Trump is unprincipled. The few people in the White House and the cabinet who stand up to him, according to Mueller – threatening to resign rather than carry out his illegal orders – are now gone. They resigned or were fired.
This is a portrait of a morally bankrupt man.
We still don’t have the full story of Trump’s tax evasion and his business dealings with Russian financiers. But we know he has lied to business associates, stiffed contractors, cheated on his wife by having sex with a porn star, paid the porn star hush money, and boosted his wealth while in office with foreign cash.
It continues. In recent weeks he wilfully endangered the life of a member of Congress by disseminating a propaganda video, similar to those historically used by extremist political groups, tying her to the 9/11 tragedy because she is a Muslim American speaking up for Muslim Americans. She has received death threats, including one by a supporter of Trump who was arrested.
He has also attacked the deceased senator John McCain, whom he falsely accused of leaking the Steele dossier and finishing last in his class at Annapolis. Then Trump retweeted a note from a supporter saying “millions of Americans truly LOVE President Trump, not McCain”. Americans know McCain was tortured in a prison camp for five years, in service to this country.
How many of Trump’s followers or those who might otherwise be tempted to vote for him in 2020 will recoil from this moral squalor?

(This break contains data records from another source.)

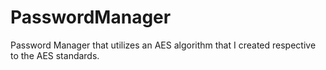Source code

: # PasswordManager
 Password Manager that utilizes an AES algorithm that I created respective to the AES standards.

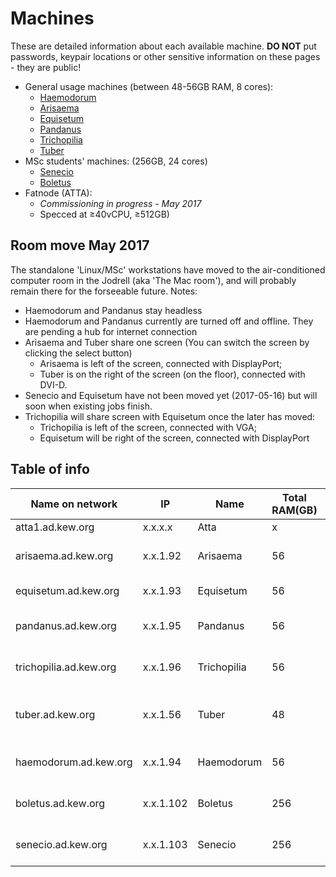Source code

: # Machines

These are detailed information about each available machine. **DO NOT** put passwords, keypair locations or other sensitive information on these pages - they are public!

* General usage machines (between 48-56GB RAM, 8 cores):
    * [Haemodorum](machines/Haemodorum.md)
    * [Arisaema](machines/Arisaema.md)
    * [Equisetum](machines/Equisetum.md)
    * [Pandanus](machines/Pandanus.md)
    * [Trichopilia](machines/Trichopilia.md)
    * [Tuber](machines/Tuber.md)
* MSc students' machines: (256GB, 24 cores)
    * [Senecio](machines/Senecio.md)
    * [Boletus](machines/Boletus.md)
* Fatnode (ATTA):
    * *Commissioning in progress - May 2017*
    * Specced at ≥40vCPU, ≥512GB) 

## Room move May 2017

The standalone 'Linux/MSc' workstations have moved to the air-conditioned computer room in the Jodrell (aka 'The Mac room'), and will probably remain there for the forseeable future. Notes:

* Haemodorum and Pandanus stay headless
* Haemodorum and Pandanus currently are turned off and offline. They are pending a hub for internet connection
* Arisaema and Tuber share one screen (You can switch the screen by clicking the select button)
    * Arisaema is left of the screen, connected with DisplayPort; 
    * Tuber is on the right of the screen (on the floor), connected with DVI-D. 
* Senecio and Equisetum have not been moved yet (2017-05-16) but will soon when existing jobs finish.
* Trichopilia will share screen with Equisetum once the later has moved:
    * Trichopilia is left of the screen, connected with VGA; 
    * Equisetum will be right of the screen, connected with DisplayPort

## Table of info

Name on network | IP  | Name | Total RAM(GB) | Total cores | Known SUdoers | Notes
--------------- | --- | ---- | ------------- | ----------- | ------------- | -----
atta1.ad.kew.org | x.x.x.x | Atta | x | x | James | na
arisaema.ad.kew.org | x.x.1.92 | Arisaema | 56 | 8 | Mike, Pepijn, Joe | na
equisetum.ad.kew.org | x.x.1.93 | Equisetum | 56 | 8 | Mike, Pepijn | na
pandanus.ad.kew.org | x.x.1.95 | Pandanus | 56 | 8 | Mike, Pepijn, Joe | Headless
trichopilia.ad.kew.org | x.x.1.96 | Trichopilia | 56 | 8 | Mike, Pepijn, Joe | na
tuber.ad.kew.org | x.x.1.56 | Tuber | 48 | 8 | Mike, Pepijn,Joe | single 1TB HDD only
haemodorum.ad.kew.org | x.x.1.94 | Haemodorum | 56 | 8 | Mike, Pepijn, Joe, Alex | Headless
boletus.ad.kew.org | x.x.1.102 | Boletus | 256 | 24 | Mike, Pepijn, Joe, Alex | na
senecio.ad.kew.org | x.x.1.103 | Senecio | 256 | 24 | Mike, Pepijn, Joe, Alex | na
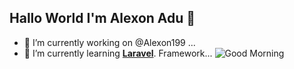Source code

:## Hallo World I'm Alexon Adu 👋

<!--
**Alexon199/Alexon199** is a ✨ _special_ ✨ repository because its `README.md` (this file) appears on your GitHub profile.

Here are some ideas to get you started:

- 🔭 I’m currently working on ...
- 🌱 I’m currently learning ...
- 👯 I’m looking to collaborate on ...
- 🤔 I’m looking for help with ...
- 💬 Ask me about ...
- 📫 How to reach me: ...
- 😄 Pronouns: ...
- ⚡ Fun fact: ...
-->

- 🔭 I’m currently working on @Alexon199 ...
- 🌱 I’m currently learning [**Laravel**](https://Laravel.com/). Framework...
 ![Good Morning](https://media1.giphy.com/media/v1.Y2lkPTc5MGI3NjExcjk2YjRuNHBnaDlkaXgyOHBtenRmeHV4emdpeHpvZHhjNmI4bDA0ZiZlcD12MV9pbnRlcm5hbF9naWZfYnlfaWQmY3Q9Zw/dc5NLlkPEj92Vj09IY/giphy.gif)
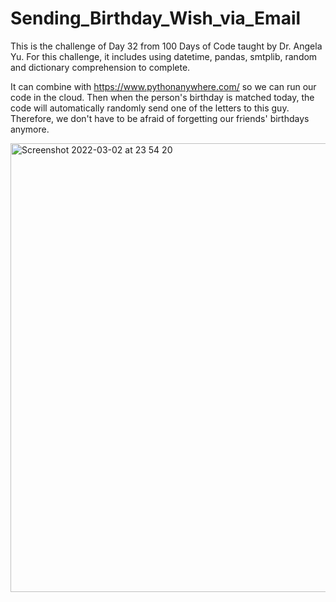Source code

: # Sending_Birthday_Wish_via_Email

This is the challenge of Day 32 from 100 Days of Code taught by Dr. Angela Yu.
For this challenge, it includes using datetime, pandas, smtplib, random and dictionary comprehension to complete.

It can combine with https://www.pythonanywhere.com/ so we can run our code in the cloud. Then when the person's birthday is matched today, the code will automatically randomly send one of the letters to this guy. Therefore, we don't have to be afraid of forgetting our friends' birthdays anymore.

<img width="718" alt="Screenshot 2022-03-02 at 23 54 20" src="https://user-images.githubusercontent.com/87034968/156469752-b4741ef9-6739-4733-b99c-1d9f10351cef.png">

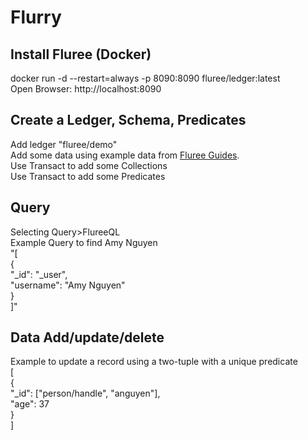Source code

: # Flurry

## Install Fluree (Docker)
docker run -d --restart=always -p 8090:8090 fluree/ledger:latest  
Open Browser: http://localhost:8090


## Create a Ledger, Schema, Predicates
Add ledger "fluree/demo"  
Add some data using example data from [Fluree Guides](https://developers.flur.ee/docs/overview/fluree_basics/).  
Use Transact to add some Collections  
Use Transact to add some Predicates  


## Query
Selecting Query>FlureeQL  
Example Query to find Amy Nguyen  
"[  
  {  
    "_id": "_user",  
    "username": "Amy Nguyen"  
  }  
]" 



## Data Add/update/delete
Example to update a record using a two-tuple with a unique predicate  
[  
  {  
    "_id": ["person/handle", "anguyen"],  
    "age": 37  
  }  
]  

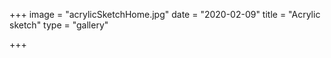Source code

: +++
image = "acrylicSketchHome.jpg"
date = "2020-02-09"
title = "Acrylic sketch"
type = "gallery"

+++
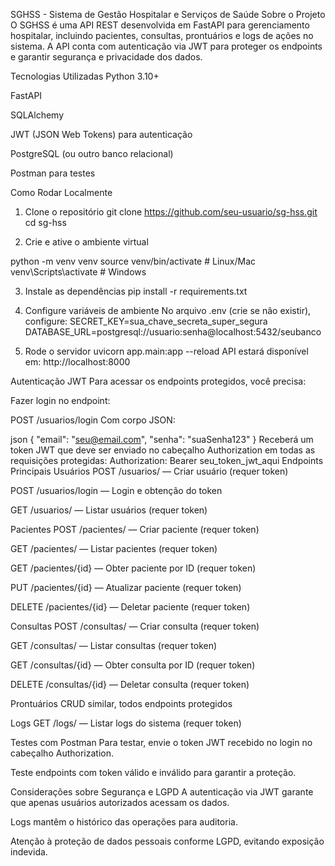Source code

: SGHSS - Sistema de Gestão Hospitalar e Serviços de Saúde
Sobre o Projeto
O SGHSS é uma API REST desenvolvida em FastAPI para gerenciamento hospitalar, incluindo pacientes, consultas, prontuários e logs de ações no sistema. A API conta com autenticação via JWT para proteger os endpoints e garantir segurança e privacidade dos dados.

Tecnologias Utilizadas
Python 3.10+

FastAPI

SQLAlchemy

JWT (JSON Web Tokens) para autenticação

PostgreSQL (ou outro banco relacional)

Postman para testes

Como Rodar Localmente
1. Clone o repositório
git clone https://github.com/seu-usuario/sg-hss.git
cd sg-hss

3. Crie e ative o ambiente virtual

python -m venv venv
source venv/bin/activate  # Linux/Mac
venv\Scripts\activate     # Windows

3. Instale as dependências
pip install -r requirements.txt

5. Configure variáveis de ambiente
No arquivo .env (crie se não existir), configure:
SECRET_KEY=sua_chave_secreta_super_segura
DATABASE_URL=postgresql://usuario:senha@localhost:5432/seubanco
5. Rode o servidor
uvicorn app.main:app --reload
API estará disponível em: http://localhost:8000

Autenticação JWT
Para acessar os endpoints protegidos, você precisa:

Fazer login no endpoint:

POST /usuarios/login
Com corpo JSON:

json
{
  "email": "seu@email.com",
  "senha": "suaSenha123"
}
Receberá um token JWT que deve ser enviado no cabeçalho Authorization em todas as requisições protegidas:
Authorization: Bearer seu_token_jwt_aqui
Endpoints Principais
Usuários
POST /usuarios/ — Criar usuário (requer token)

POST /usuarios/login — Login e obtenção do token

GET /usuarios/ — Listar usuários (requer token)

Pacientes
POST /pacientes/ — Criar paciente (requer token)

GET /pacientes/ — Listar pacientes (requer token)

GET /pacientes/{id} — Obter paciente por ID (requer token)

PUT /pacientes/{id} — Atualizar paciente (requer token)

DELETE /pacientes/{id} — Deletar paciente (requer token)

Consultas
POST /consultas/ — Criar consulta (requer token)

GET /consultas/ — Listar consultas (requer token)

GET /consultas/{id} — Obter consulta por ID (requer token)

DELETE /consultas/{id} — Deletar consulta (requer token)

Prontuários
CRUD similar, todos endpoints protegidos

Logs
GET /logs/ — Listar logs do sistema (requer token)

Testes com Postman
Para testar, envie o token JWT recebido no login no cabeçalho Authorization.

Teste endpoints com token válido e inválido para garantir a proteção.

Considerações sobre Segurança e LGPD
A autenticação via JWT garante que apenas usuários autorizados acessam os dados.

Logs mantêm o histórico das operações para auditoria.

Atenção à proteção de dados pessoais conforme LGPD, evitando exposição indevida.
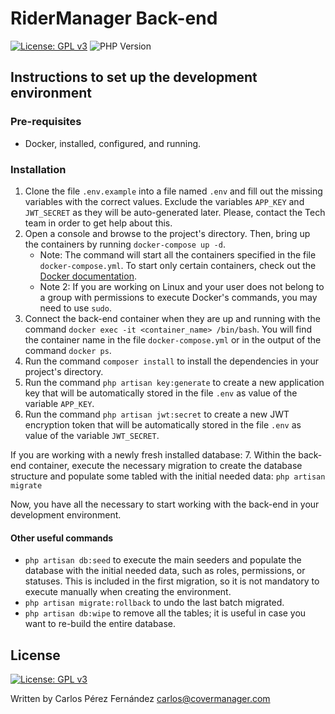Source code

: # RiderManager Back-end

[![License: GPL v3](https://img.shields.io/badge/License-GPLv3-blue.svg)](https://www.gnu.org/licenses/gpl-3.0)
![PHP Version](https://img.shields.io/badge/PHP-%5E8.0-blue)

## Instructions to set up the development environment

### Pre-requisites

- Docker, installed, configured, and running.

### Installation

1. Clone the file `.env.example` into a file named `.env` and fill out the missing variables with the correct values. Exclude the variables `APP_KEY` and `JWT_SECRET` as they will be auto-generated later. Please, contact the Tech team in order to get help about this.
2. Open a console and browse to the project's directory. Then, bring up the containers by running `docker-compose up -d`.
    - Note: The command will start all the containers specified in the file `docker-compose.yml`. To start only certain containers, check out the [Docker documentation](https://docs.docker.com/compose/).
    - Note 2: If you are working on Linux and your user does not belong to a group with permissions to execute Docker's commands, you may need to use `sudo`.
3. Connect the back-end container when they are up and running with the command `docker exec -it <container_name> /bin/bash`. You will find the container name in the file `docker-compose.yml` or in the output of the command `docker ps`.
4. Run the command `composer install` to install the dependencies in your project's directory.
5. Run the command `php artisan key:generate` to create a new application key that will be automatically stored in the file `.env` as value of the variable `APP_KEY`.
6. Run the command `php artisan jwt:secret` to create a new JWT encryption token that will be automatically stored in the file `.env` as value of the variable `JWT_SECRET`.

If you are working with a newly fresh installed database:
7. Within the back-end container, execute the necessary migration to create the database structure and populate some tabled with the initial needed data: `php artisan migrate`
    
Now, you have all the necessary to start working with the back-end in your development environment.

#### Other useful commands

- `php artisan db:seed` to execute the main seeders and populate the database with the initial needed data, such as roles, permissions, or statuses. This is included in the first migration, so it is not mandatory to execute manually when creating the environment.
- `php artisan migrate:rollback` to undo the last batch migrated.
- `php artisan db:wipe` to remove all the tables; it is useful in case you want to re-build the entire database.

## License
[![License: GPL v3](https://img.shields.io/badge/License-GPLv3-blue.svg)](https://www.gnu.org/licenses/gpl-3.0)

Written by Carlos Pérez Fernández <carlos@covermanager.com>
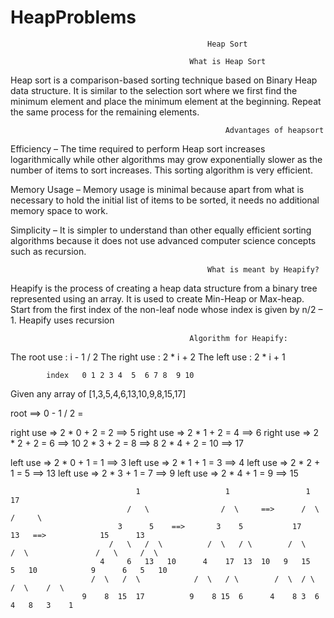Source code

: # HeapProblems
                                                Heap Sort

                                            What is Heap Sort
Heap sort is a comparison-based sorting technique based on Binary Heap data structure. It is similar to the selection sort where we first find the minimum element and place the minimum element at the beginning. Repeat the same process for the remaining elements.


                                                    Advantages of heapsort
Efficiency –  The time required to perform Heap sort increases logarithmically while other algorithms may grow exponentially slower as the number of items to sort increases. This sorting algorithm is very efficient.

Memory Usage – Memory usage is minimal because apart from what is necessary to hold the initial list of items to be sorted, it needs no additional memory space to work.

Simplicity –  It is simpler to understand than other equally efficient sorting algorithms because it does not use advanced computer science concepts such as recursion.

                                                What is meant by Heapify? 
Heapify is the process of creating a heap data structure from a binary tree represented using an array. It is used to create Min-Heap or Max-heap. Start from the first index of the non-leaf node whose index is given by n/2 – 1. Heapify uses recursion

                                            Algorithm for Heapify:
The root use : i - 1 / 2
The right use : 2 * i + 2
The left use : 2 * i + 1

            index   0 1 2 3 4  5  6 7 8  9 10
Given any array of [1,3,5,4,6,13,10,9,8,15,17]

root ==> 0 - 1 / 2 = 

right use => 2 * 0 + 2 = 2 ==> 5
right use => 2 * 1 + 2 = 4 ==> 6
right use => 2 * 2 + 2 = 6 ==> 10
             2 * 3 + 2 = 8 ==> 8 
             2 * 4 + 2 = 10 ==> 17

left use => 2 * 0 + 1 = 1 ==> 3
left use => 2 * 1 + 1 = 3 ==> 4
left use => 2 * 2 + 1 = 5 ==> 13
left use => 2 * 3 + 1 = 7 ==> 9
left use => 2 * 4 + 1 = 9 ==> 15

                                1                   1                 1                             17
                              /   \                /  \     ==>      /  \                        /     \
                            3      5    ==>       3    5           17      13   ==>            15      13 
                          /   \   /  \          /  \   / \        /  \    /  \               /   \     /  \
                        4     6   13   10      4    17  13  10   9   15   5   10            9      6   5   10
                      /  \   /  \            /  \   / \        /  \  / \                  /  \    /  \ 
                    9    8  15  17          9    8 15  6      4    8 3  6                4   8   3    1
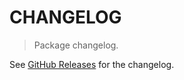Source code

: # CHANGELOG

> Package changelog.

See [GitHub Releases](https://github.com/stdlib-js/math-base-assert-is-infinitef/releases) for the changelog.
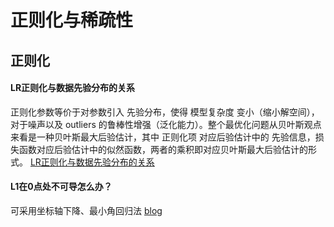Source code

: # 正则化与稀疏性

## 正则化


#### LR正则化与数据先验分布的关系
正则化参数等价于对参数引入 先验分布，使得 模型复杂度 变小（缩小解空间），对于噪声以及 outliers 的鲁棒性增强（泛化能力）。整个最优化问题从贝叶斯观点来看是一种贝叶斯最大后验估计，其中 正则化项 对应后验估计中的 先验信息，损失函数对应后验估计中的似然函数，两者的乘积即对应贝叶斯最大后验估计的形式。 [LR正则化与数据先验分布的关系](https://note.youdao.com/ynoteshare1/index.html?id=2851b97199bcdc174001d72b1bec0372&type=note)




#### L1在0点处不可导怎么办？
可采用坐标轴下降、最小角回归法 [blog](https://www.cnblogs.com/pinard/p/6018889.html)
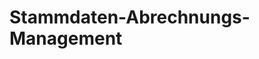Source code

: # Stammdaten-Abrechnungs-Management
<div class="canvas"><div id="js-canvas"></div></div>
<script>
    var modeler = new BpmnJS({container: $('#js-canvas'), width:'100%',height:500 });
    function openFromUrl(url) { $.ajax(url, { dataType : 'text' }).done(async function(xml) {
        try { await modeler.importXML(xml); modeler.get('canvas').zoom('fit-viewport'); } catch (err) { console.error(err); }});}
openFromUrl('./stammdaten-abrechnungs-management.bpmn');
</script>
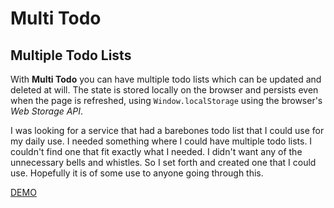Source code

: # Multi Todo

## Multiple Todo Lists

With **Multi Todo** you can have multiple todo lists which can be updated and deleted at will. The state is stored locally on the browser and persists even when the page is refreshed, using `Window.localStorage` using the browser's _Web Storage API_.

I was looking for a service that had a barebones todo list that I could use for my daily use. I needed something where I could have multiple todo lists. I couldn't find one that fit exactly what I needed. I didn't want any of the unnecessary bells and whistles. So I set forth and created one that I could use. Hopefully it is of some use to anyone going through this.

[DEMO](https://gyrad.github.io/multi-todo/)
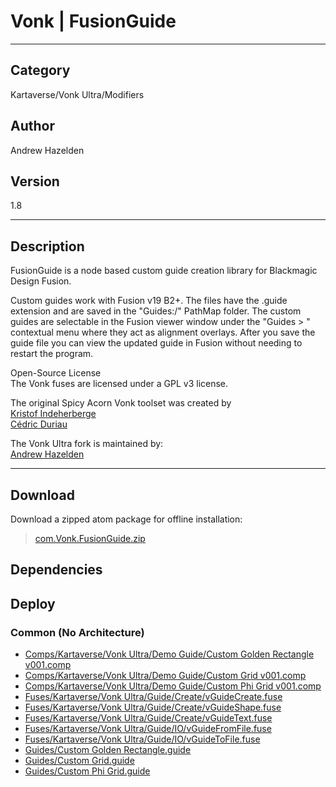 # Vonk | FusionGuide
___

## Category
Kartaverse/Vonk Ultra/Modifiers

## Author
Andrew Hazelden

## Version
1.8

___

## Description
<p>FusionGuide is a node based custom guide creation library for Blackmagic Design Fusion.</p>

<p>Custom guides work with Fusion v19 B2+. The files have the .guide extension and are saved in the "Guides:/" PathMap folder. The custom guides are selectable in the Fusion viewer window under the "Guides &gt; " contextual menu where they act as alignment overlays. After you save the guide file you can view the updated guide in Fusion without needing to restart the program.</p>

<p>Open-Source License<br>
The Vonk fuses are licensed under a GPL v3 license.</p>

<p>The original Spicy Acorn Vonk toolset was created by<br>
<a href="mailto:xmnr0x23@gmail.com">Kristof Indeherberge</a><br>
<a href="mailto:duriau.cedric@live.be">Cédric Duriau</a></p>

<p>The Vonk Ultra fork is maintained by:<br>
<a href="mailto:andrew@andrewhazelden.com">Andrew Hazelden</a></p>

___

## Download

Download a zipped atom package for offline installation:
> [com.Vonk.FusionGuide.zip](https://gitlab.com/WeSuckLess/Reactor/-/archive/master/Reactor-master.zip?path=Atoms/com.Vonk.FusionGuide)  

## Dependencies

## Deploy

### Common (No Architecture)

<ul>
<li><a href="https://gitlab.com/WeSuckLess/Reactor/-/blob/master/Atoms/com.Vonk.FusionGuide/Comps/Kartaverse/Vonk Ultra/Demo Guide/Custom Golden Rectangle v001.comp?ref_type=heads">Comps/Kartaverse/Vonk Ultra/Demo Guide/Custom Golden Rectangle v001.comp</a></li>
<li><a href="https://gitlab.com/WeSuckLess/Reactor/-/blob/master/Atoms/com.Vonk.FusionGuide/Comps/Kartaverse/Vonk Ultra/Demo Guide/Custom Grid v001.comp?ref_type=heads">Comps/Kartaverse/Vonk Ultra/Demo Guide/Custom Grid v001.comp</a></li>
<li><a href="https://gitlab.com/WeSuckLess/Reactor/-/blob/master/Atoms/com.Vonk.FusionGuide/Comps/Kartaverse/Vonk Ultra/Demo Guide/Custom Phi Grid v001.comp?ref_type=heads">Comps/Kartaverse/Vonk Ultra/Demo Guide/Custom Phi Grid v001.comp</a></li>
<li><a href="https://gitlab.com/WeSuckLess/Reactor/-/blob/master/Atoms/com.Vonk.FusionGuide/Fuses/Kartaverse/Vonk Ultra/Guide/Create/vGuideCreate.fuse?ref_type=heads">Fuses/Kartaverse/Vonk Ultra/Guide/Create/vGuideCreate.fuse</a></li>
<li><a href="https://gitlab.com/WeSuckLess/Reactor/-/blob/master/Atoms/com.Vonk.FusionGuide/Fuses/Kartaverse/Vonk Ultra/Guide/Create/vGuideShape.fuse?ref_type=heads">Fuses/Kartaverse/Vonk Ultra/Guide/Create/vGuideShape.fuse</a></li>
<li><a href="https://gitlab.com/WeSuckLess/Reactor/-/blob/master/Atoms/com.Vonk.FusionGuide/Fuses/Kartaverse/Vonk Ultra/Guide/Create/vGuideText.fuse?ref_type=heads">Fuses/Kartaverse/Vonk Ultra/Guide/Create/vGuideText.fuse</a></li>
<li><a href="https://gitlab.com/WeSuckLess/Reactor/-/blob/master/Atoms/com.Vonk.FusionGuide/Fuses/Kartaverse/Vonk Ultra/Guide/IO/vGuideFromFile.fuse?ref_type=heads">Fuses/Kartaverse/Vonk Ultra/Guide/IO/vGuideFromFile.fuse</a></li>
<li><a href="https://gitlab.com/WeSuckLess/Reactor/-/blob/master/Atoms/com.Vonk.FusionGuide/Fuses/Kartaverse/Vonk Ultra/Guide/IO/vGuideToFile.fuse?ref_type=heads">Fuses/Kartaverse/Vonk Ultra/Guide/IO/vGuideToFile.fuse</a></li>
<li><a href="https://gitlab.com/WeSuckLess/Reactor/-/blob/master/Atoms/com.Vonk.FusionGuide/Guides/Custom Golden Rectangle.guide?ref_type=heads">Guides/Custom Golden Rectangle.guide</a></li>
<li><a href="https://gitlab.com/WeSuckLess/Reactor/-/blob/master/Atoms/com.Vonk.FusionGuide/Guides/Custom Grid.guide?ref_type=heads">Guides/Custom Grid.guide</a></li>
<li><a href="https://gitlab.com/WeSuckLess/Reactor/-/blob/master/Atoms/com.Vonk.FusionGuide/Guides/Custom Phi Grid.guide?ref_type=heads">Guides/Custom Phi Grid.guide</a></li>
</ul>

Donald Trump is the living embodiment of the seven deadly sins – pride, greed, lust, gluttony, wrath, envy and sloth – and he is the precise obverse of the seven virtues as enunciated by Pope Gregory in 590 AD: chastity, temperance, charity, diligence, patience, kindness and humility.
Legal debates about obstruction of justice are fine. But no voter in 2020 should be allowed to overlook this basic reality: Donald Trump is a morally despicable human being.